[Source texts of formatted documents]
<<<<
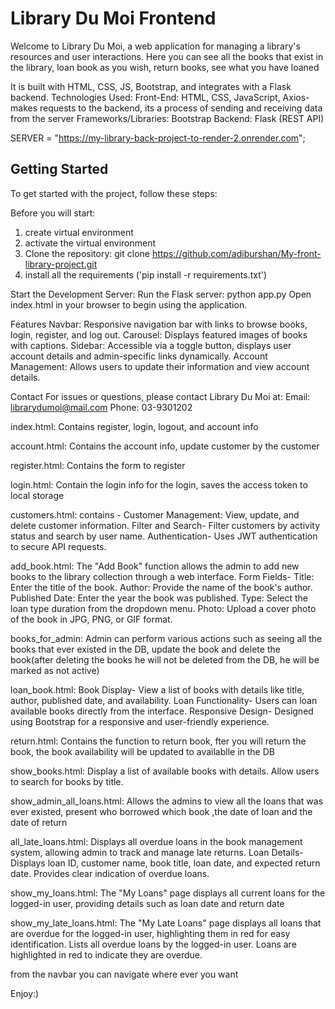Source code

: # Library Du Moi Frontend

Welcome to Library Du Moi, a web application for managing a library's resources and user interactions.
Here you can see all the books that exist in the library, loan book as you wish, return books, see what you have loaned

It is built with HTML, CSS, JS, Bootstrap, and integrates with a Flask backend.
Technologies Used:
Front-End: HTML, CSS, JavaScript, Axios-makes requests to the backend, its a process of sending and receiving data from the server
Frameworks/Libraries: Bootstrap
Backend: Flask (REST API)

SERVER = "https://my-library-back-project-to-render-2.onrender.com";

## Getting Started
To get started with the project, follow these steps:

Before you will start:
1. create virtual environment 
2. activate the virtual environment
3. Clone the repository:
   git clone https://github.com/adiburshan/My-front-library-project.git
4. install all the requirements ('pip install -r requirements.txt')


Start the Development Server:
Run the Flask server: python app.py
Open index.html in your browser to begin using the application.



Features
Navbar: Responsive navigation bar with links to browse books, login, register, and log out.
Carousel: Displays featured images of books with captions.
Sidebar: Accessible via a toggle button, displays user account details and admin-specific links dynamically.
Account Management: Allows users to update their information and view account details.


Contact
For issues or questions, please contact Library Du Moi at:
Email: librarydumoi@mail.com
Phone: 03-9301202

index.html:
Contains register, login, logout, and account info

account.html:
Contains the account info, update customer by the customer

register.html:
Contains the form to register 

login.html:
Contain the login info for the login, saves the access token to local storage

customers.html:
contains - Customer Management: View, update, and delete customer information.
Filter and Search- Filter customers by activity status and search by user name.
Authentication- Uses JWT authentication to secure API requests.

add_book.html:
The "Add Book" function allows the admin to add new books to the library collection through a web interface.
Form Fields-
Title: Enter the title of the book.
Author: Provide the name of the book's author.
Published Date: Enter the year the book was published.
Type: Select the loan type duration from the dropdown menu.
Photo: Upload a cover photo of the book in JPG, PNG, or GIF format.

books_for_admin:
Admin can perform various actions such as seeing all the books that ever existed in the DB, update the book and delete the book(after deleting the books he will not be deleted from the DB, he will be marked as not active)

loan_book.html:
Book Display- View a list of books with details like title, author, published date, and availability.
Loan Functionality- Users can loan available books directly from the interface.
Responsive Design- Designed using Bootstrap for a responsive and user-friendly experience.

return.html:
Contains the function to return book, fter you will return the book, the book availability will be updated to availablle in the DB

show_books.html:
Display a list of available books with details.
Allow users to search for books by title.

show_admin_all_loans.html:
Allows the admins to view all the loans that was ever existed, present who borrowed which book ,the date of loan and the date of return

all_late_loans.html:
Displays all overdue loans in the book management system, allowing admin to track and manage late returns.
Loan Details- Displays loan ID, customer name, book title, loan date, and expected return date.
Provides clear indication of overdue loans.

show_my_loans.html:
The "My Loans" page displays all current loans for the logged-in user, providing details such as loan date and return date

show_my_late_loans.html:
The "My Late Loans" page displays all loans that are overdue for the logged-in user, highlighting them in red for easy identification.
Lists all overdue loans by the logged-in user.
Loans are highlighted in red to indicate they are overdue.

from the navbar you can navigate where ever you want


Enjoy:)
>>>>
ABOUT THIS EXERCISE:
Above are records with pictures; repeat them exactly, but without the pictures.

REPLY TO THE TASK:
Source code

: # Library Du Moi Frontend

Welcome to Library Du Moi, a web application for managing a library's resources and user interactions.
Here you can see all the books that exist in the library, loan book as you wish, return books, see what you have loaned

It is built with HTML, CSS, JS, Bootstrap, and integrates with a Flask backend.
Technologies Used:
Front-End: HTML, CSS, JavaScript, Axios-makes requests to the backend, its a process of sending and receiving data from the server
Frameworks/Libraries: Bootstrap
Backend: Flask (REST API)

SERVER = "https://my-library-back-project-to-render-2.onrender.com";

## Getting Started
To get started with the project, follow these steps:

Before you will start:
1. create virtual environment 
2. activate the virtual environment
3. Clone the repository:
   git clone https://github.com/adiburshan/My-front-library-project.git
4. install all the requirements ('pip install -r requirements.txt')


Start the Development Server:
Run the Flask server: python app.py
Open index.html in your browser to begin using the application.



Features
Navbar: Responsive navigation bar with links to browse books, login, register, and log out.
Carousel: Displays featured images of books with captions.
Sidebar: Accessible via a toggle button, displays user account details and admin-specific links dynamically.
Account Management: Allows users to update their information and view account details.


Contact
For issues or questions, please contact Library Du Moi at:
Email: librarydumoi@mail.com
Phone: 03-9301202

index.html:
Contains register, login, logout, and account info

account.html:
Contains the account info, update customer by the customer

register.html:
Contains the form to register 

login.html:
Contain the login info for the login, saves the access token to local storage

customers.html:
contains - Customer Management: View, update, and delete customer information.
Filter and Search- Filter customers by activity status and search by user name.
Authentication- Uses JWT authentication to secure API requests.

add_book.html:
The "Add Book" function allows the admin to add new books to the library collection through a web interface.
Form Fields-
Title: Enter the title of the book.
Author: Provide the name of the book's author.
Published Date: Enter the year the book was published.
Type: Select the loan type duration from the dropdown menu.
Photo: Upload a cover photo of the book in JPG, PNG, or GIF format.

books_for_admin:
Admin can perform various actions such as seeing all the books that ever existed in the DB, update the book and delete the book(after deleting the books he will not be deleted from the DB, he will be marked as not active)

loan_book.html:
Book Display- View a list of books with details like title, author, published date, and availability.
Loan Functionality- Users can loan available books directly from the interface.
Responsive Design- Designed using Bootstrap for a responsive and user-friendly experience.

return.html:
Contains the function to return book, fter you will return the book, the book availability will be updated to availablle in the DB

show_books.html:
Display a list of available books with details.
Allow users to search for books by title.

show_admin_all_loans.html:
Allows the admins to view all the loans that was ever existed, present who borrowed which book ,the date of loan and the date of return

all_late_loans.html:
Displays all overdue loans in the book management system, allowing admin to track and manage late returns.
Loan Details- Displays loan ID, customer name, book title, loan date, and expected return date.
Provides clear indication of overdue loans.

show_my_loans.html:
The "My Loans" page displays all current loans for the logged-in user, providing details such as loan date and return date

show_my_late_loans.html:
The "My Late Loans" page displays all loans that are overdue for the logged-in user, highlighting them in red for easy identification.
Lists all overdue loans by the logged-in user.
Loans are highlighted in red to indicate they are overdue.

from the navbar you can navigate where ever you want


Enjoy:)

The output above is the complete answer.